Automating insurance coverage verifications and low-risk prior authorizations could be the next major step for healthcare leaders trying to innovate their way through the industry's labour shortage. Insurance claims and prior authorizations often require healthcare workers to make phone calls, send emails and texts, and, in some cases, fax forms to insurance companies—and then wait for responses.
Healthcare leaders who want to make strides with AI need to get comfortable with moving more quickly than they're used to—and the strong, established boundaries between providers and insurance companies will have to be broken.
On average, a manual prior authorization takes an average of 21 minutes of staff time—and a single authorization can take up to 45 minutes, according to a 2021 report from the Council for Affordable Quality Healthcare (CAQH), a not-for-profit alliance of health plans, providers, government agencies, and standard-setting bodies. Automating prior authorizations would allow for much better use of highly trained healthcare professionals, making it a clear productivity win.
It's also a financial win. Insurance companies and other payers such as Medicare could save as much as $437 million per year by automating prior authorizations, according to the aforementioned CAQH report. The group estimates that the healthcare industry at large could reduce its administrative costs by $13.3 billion annually by fully employing automation.
One of the main obstacles to automating prior authorizations is the siloing of data between providers and insurance companies. The American Medical Association has been calling for a transition to automated and streamlined prior authorizations since at least 2018. Data uniformity and transparency from all levels of the healthcare system are key reforms principles prescribed in the organization's guiding documents. Still, prior authorization is one of the least active areas for implementing advanced computing by healthcare organizations, according to the CAQH.
The healthcare industry moves very slowly, taking the same approach to IT as they do to new medical techniques and procedures: careful testing in a controlled environment, ensuring no harm, and adopting only if benefits outweigh costs. However, healthcare leaders pursuing AI advancement need to become comfortable with faster movement and breaking established provider-insurer boundaries.
Competing for talent is an ongoing challenge for healthcare leaders trying to implement AI. Traditional healthcare companies have always struggled to compete for talent needed to make these leaps into advanced patient care.
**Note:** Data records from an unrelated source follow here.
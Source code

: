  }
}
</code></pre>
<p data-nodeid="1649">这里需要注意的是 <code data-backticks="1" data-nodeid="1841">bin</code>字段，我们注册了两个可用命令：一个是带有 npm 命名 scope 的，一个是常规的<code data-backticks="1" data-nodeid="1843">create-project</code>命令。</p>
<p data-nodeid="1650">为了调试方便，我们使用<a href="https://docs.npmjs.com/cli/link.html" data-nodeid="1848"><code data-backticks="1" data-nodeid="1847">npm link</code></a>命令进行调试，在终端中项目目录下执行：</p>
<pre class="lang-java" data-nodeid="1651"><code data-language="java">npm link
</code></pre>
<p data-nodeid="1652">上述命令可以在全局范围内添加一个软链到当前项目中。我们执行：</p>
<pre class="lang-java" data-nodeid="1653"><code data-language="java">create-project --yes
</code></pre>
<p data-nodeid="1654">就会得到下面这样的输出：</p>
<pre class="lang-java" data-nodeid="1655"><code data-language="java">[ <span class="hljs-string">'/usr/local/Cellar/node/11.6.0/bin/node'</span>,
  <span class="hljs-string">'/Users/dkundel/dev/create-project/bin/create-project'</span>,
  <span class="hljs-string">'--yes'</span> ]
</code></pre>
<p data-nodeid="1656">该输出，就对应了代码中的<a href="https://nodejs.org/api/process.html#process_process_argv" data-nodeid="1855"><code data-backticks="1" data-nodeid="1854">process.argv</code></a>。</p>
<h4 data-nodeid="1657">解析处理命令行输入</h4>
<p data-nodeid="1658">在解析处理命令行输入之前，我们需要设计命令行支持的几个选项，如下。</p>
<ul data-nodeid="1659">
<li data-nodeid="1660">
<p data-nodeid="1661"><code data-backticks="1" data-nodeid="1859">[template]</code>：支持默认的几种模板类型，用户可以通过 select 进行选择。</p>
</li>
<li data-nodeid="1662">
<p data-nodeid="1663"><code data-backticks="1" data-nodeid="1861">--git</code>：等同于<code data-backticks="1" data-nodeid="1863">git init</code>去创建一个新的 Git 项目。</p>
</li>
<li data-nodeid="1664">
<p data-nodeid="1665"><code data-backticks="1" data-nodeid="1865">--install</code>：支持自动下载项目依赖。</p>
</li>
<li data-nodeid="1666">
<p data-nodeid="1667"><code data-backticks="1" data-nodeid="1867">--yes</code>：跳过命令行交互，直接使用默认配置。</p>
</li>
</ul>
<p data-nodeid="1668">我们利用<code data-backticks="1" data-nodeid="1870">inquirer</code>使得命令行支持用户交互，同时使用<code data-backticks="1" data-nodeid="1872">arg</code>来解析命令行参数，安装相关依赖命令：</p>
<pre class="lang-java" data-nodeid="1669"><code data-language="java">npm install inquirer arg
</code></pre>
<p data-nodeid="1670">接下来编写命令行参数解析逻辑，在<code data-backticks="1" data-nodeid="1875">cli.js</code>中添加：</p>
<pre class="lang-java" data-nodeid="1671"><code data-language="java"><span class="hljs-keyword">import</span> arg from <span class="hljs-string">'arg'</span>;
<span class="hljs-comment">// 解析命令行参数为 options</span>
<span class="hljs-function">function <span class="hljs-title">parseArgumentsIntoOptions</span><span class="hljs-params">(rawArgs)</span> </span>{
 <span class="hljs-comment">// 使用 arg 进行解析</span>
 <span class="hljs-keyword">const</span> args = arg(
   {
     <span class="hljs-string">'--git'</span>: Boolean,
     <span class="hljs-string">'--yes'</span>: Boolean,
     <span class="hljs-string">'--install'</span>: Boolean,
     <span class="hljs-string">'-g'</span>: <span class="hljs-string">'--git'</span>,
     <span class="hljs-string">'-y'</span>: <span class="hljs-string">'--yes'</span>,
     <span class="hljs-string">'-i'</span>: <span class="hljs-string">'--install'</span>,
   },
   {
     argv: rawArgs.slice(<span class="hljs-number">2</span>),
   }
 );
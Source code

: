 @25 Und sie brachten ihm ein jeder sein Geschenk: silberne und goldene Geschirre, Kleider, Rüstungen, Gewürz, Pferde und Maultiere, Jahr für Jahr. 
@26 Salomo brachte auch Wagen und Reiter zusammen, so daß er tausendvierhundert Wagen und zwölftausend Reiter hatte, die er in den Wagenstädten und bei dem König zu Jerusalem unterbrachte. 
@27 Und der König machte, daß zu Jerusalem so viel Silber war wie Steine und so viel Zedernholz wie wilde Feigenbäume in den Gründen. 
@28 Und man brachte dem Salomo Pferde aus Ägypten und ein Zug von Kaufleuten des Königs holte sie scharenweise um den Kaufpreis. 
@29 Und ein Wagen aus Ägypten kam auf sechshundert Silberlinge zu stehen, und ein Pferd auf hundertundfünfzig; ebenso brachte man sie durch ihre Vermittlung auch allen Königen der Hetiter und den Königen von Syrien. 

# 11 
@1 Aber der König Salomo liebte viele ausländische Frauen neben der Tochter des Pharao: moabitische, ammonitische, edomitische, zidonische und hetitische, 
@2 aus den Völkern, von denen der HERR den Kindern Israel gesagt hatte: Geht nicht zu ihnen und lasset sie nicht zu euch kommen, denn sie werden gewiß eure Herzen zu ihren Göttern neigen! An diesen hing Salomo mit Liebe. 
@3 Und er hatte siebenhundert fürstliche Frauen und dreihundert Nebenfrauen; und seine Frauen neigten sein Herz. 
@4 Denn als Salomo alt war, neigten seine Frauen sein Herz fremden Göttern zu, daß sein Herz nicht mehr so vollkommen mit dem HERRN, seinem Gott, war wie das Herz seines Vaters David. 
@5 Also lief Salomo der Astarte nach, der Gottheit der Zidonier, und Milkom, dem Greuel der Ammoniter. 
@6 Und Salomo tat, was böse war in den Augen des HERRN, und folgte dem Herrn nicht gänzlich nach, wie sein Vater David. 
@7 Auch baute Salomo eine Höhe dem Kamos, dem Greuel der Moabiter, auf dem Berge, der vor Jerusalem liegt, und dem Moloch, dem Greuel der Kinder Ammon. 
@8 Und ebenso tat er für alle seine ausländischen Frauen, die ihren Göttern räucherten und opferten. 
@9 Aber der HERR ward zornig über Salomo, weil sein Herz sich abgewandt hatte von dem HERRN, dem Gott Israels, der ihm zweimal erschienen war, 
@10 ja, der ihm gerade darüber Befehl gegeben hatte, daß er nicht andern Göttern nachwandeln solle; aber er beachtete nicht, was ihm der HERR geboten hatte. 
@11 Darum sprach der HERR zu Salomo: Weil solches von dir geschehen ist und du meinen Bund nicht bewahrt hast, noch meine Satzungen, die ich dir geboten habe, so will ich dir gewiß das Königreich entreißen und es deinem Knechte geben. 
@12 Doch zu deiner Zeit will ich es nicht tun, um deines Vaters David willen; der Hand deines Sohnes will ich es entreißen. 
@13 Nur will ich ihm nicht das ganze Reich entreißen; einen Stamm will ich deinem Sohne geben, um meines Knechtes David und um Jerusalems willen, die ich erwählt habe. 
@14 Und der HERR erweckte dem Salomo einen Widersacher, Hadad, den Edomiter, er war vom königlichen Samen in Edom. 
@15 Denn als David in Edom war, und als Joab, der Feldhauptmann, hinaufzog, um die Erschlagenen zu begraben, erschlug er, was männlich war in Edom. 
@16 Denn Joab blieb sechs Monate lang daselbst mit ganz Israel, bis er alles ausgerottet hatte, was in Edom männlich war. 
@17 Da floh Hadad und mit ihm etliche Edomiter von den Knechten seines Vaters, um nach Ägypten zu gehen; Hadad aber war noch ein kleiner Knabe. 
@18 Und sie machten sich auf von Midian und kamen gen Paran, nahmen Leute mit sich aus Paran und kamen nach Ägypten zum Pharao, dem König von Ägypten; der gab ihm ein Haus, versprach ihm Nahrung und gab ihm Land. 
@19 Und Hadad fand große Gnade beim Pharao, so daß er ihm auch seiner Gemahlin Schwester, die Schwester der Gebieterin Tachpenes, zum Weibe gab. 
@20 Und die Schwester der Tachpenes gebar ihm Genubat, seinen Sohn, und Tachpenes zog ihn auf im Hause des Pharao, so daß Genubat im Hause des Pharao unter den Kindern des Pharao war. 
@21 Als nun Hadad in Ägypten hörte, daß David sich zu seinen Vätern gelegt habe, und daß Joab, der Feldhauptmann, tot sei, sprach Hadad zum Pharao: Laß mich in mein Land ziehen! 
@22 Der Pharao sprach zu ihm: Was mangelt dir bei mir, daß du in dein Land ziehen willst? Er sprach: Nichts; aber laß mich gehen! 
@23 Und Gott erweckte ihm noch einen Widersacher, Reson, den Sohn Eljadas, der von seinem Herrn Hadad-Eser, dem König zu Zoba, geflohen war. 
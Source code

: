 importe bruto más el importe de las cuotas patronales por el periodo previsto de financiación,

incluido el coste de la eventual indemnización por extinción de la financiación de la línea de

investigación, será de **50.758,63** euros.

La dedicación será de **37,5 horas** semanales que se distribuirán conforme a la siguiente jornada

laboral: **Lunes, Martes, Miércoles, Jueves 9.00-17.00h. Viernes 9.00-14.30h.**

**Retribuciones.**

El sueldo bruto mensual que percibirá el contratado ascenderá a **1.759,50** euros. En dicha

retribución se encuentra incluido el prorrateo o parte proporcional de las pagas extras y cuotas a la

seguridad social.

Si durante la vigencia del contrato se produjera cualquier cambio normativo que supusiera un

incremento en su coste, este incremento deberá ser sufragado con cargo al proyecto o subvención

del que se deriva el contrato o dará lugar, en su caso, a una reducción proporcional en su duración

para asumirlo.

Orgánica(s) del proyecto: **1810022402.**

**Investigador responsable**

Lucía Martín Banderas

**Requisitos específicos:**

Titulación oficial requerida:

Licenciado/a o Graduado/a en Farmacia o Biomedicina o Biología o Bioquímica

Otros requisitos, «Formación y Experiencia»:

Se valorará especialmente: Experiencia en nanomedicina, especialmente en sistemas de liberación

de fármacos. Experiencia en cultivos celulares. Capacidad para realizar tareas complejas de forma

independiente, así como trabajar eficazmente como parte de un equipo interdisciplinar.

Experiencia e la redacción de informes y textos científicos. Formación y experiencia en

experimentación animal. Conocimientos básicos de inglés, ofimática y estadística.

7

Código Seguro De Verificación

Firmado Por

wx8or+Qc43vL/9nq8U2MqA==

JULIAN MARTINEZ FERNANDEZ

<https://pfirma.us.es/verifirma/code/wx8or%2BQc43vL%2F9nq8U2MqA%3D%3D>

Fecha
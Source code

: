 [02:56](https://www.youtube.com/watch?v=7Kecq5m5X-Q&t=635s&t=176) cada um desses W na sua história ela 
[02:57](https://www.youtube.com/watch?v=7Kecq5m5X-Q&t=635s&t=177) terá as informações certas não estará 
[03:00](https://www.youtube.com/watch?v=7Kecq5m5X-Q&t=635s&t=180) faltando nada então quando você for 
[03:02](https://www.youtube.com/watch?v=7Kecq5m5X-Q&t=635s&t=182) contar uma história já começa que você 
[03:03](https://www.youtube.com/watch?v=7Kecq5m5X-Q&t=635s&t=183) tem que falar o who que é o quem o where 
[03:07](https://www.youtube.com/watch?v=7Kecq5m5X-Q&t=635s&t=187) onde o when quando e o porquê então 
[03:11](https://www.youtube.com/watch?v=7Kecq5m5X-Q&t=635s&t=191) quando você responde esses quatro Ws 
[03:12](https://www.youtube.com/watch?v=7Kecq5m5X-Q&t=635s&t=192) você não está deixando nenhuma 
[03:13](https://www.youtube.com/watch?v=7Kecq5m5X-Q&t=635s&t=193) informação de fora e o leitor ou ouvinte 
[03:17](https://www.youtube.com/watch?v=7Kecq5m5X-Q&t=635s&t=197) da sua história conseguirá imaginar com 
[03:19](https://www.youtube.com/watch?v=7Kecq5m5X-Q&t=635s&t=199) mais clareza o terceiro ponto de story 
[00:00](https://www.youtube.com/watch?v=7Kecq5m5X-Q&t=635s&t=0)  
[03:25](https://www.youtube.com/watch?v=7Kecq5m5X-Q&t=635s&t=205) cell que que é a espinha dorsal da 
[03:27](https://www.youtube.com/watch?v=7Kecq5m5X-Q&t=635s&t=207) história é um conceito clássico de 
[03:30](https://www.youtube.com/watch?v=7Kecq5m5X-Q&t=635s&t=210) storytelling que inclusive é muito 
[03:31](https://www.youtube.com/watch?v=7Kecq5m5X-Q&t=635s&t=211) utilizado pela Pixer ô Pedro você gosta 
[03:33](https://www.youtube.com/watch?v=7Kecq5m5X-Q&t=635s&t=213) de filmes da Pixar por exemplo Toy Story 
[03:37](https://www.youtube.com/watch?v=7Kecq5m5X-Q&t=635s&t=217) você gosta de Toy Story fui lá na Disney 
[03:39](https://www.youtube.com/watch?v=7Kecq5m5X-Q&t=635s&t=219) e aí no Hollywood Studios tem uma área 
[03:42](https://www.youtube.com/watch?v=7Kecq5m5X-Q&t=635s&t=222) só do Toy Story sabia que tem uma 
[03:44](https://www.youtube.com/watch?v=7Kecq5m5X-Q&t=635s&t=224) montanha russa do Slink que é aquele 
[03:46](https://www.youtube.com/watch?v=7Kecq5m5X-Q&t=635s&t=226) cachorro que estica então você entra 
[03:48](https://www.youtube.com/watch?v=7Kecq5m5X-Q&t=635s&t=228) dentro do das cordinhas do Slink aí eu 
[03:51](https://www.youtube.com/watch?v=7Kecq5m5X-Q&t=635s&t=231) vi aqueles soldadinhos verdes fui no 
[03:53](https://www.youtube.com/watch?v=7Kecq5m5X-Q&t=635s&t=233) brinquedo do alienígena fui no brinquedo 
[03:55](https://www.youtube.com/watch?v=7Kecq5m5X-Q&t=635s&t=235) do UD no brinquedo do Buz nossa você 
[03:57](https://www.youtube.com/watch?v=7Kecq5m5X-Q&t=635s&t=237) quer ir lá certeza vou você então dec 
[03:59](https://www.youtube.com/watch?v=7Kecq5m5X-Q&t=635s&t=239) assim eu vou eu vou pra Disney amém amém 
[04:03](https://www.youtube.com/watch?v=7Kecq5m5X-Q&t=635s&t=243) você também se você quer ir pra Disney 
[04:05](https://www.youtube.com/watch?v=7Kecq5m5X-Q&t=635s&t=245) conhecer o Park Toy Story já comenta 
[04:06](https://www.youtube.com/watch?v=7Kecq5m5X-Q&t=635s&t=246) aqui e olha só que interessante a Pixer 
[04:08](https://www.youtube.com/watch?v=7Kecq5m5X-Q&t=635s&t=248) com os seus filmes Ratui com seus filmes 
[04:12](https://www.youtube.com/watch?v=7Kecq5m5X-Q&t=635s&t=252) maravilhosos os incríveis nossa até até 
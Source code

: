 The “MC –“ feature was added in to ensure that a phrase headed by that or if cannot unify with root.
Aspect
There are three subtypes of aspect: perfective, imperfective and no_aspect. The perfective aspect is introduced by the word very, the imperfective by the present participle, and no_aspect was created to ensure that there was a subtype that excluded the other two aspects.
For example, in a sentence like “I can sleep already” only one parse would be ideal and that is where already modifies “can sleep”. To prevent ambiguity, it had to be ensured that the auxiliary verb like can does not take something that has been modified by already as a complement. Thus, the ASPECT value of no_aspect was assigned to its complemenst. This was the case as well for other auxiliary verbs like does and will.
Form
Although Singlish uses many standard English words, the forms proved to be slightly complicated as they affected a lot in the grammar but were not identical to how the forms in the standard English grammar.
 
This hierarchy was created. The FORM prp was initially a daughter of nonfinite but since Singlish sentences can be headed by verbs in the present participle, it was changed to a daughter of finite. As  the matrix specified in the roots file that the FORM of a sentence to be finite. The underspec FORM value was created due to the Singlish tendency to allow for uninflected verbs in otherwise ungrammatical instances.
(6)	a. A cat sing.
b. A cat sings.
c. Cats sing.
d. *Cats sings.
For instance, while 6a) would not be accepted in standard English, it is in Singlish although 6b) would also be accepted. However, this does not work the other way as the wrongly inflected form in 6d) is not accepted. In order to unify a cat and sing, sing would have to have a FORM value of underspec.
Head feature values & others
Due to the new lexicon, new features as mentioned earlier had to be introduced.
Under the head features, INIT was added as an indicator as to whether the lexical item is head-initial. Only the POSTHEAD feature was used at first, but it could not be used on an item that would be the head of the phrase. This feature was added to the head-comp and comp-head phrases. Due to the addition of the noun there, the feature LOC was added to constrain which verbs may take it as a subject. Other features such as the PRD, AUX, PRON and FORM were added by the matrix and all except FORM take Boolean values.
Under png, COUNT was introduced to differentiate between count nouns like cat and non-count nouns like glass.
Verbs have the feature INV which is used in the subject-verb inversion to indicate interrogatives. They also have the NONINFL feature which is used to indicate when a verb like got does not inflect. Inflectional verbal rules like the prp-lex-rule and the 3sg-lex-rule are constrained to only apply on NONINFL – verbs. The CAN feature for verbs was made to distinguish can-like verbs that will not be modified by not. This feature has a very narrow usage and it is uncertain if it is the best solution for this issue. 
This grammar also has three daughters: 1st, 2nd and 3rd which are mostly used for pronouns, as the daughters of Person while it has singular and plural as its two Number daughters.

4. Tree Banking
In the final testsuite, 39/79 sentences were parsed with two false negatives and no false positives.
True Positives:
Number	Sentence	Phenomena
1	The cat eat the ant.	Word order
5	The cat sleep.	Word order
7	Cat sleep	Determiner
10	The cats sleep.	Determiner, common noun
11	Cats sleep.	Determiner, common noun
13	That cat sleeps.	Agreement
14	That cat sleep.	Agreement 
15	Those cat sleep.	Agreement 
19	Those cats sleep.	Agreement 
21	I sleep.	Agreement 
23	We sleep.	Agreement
With large tech firms such as Google and AWS moving into the healthcare space, it's even harder for healthcare companies to secure full-time tech workers with advanced skills.
Technology has been changing exponentially while the talent market improves linearly, widening the gap daily. Healthcare companies need a robust talent model to effectively handle the future state. Using contingent talent teams with advanced computer modelling capabilities offers a cost-effective alternative to competing for scarce full-time tech workers, while maintaining nimbleness for innovation. Firms will also need access to operational workers—known as machine learning operations, or ML Ops—for day-to-day automation management.
Large healthcare firms are now using AI for customer service, billing, care management, and adjudicating claims. Some companies expect to automate 50% of their work over the coming years.
It's time for other forward-thinking health insurance companies to lead this charge. Information funnels through insurance companies as the payers, allowing them to build AI platforms conscious of claims information, clinical data, demographic information, and wearable data in what's called a data lake.
This deep flow of data enables automated minor prior authorization decisions and other processes. While adoption hesitancy may exist due to existing relationships, these barriers will fall as the system adapts to realize the substantial value for patients, benefiting all stakeholders equally.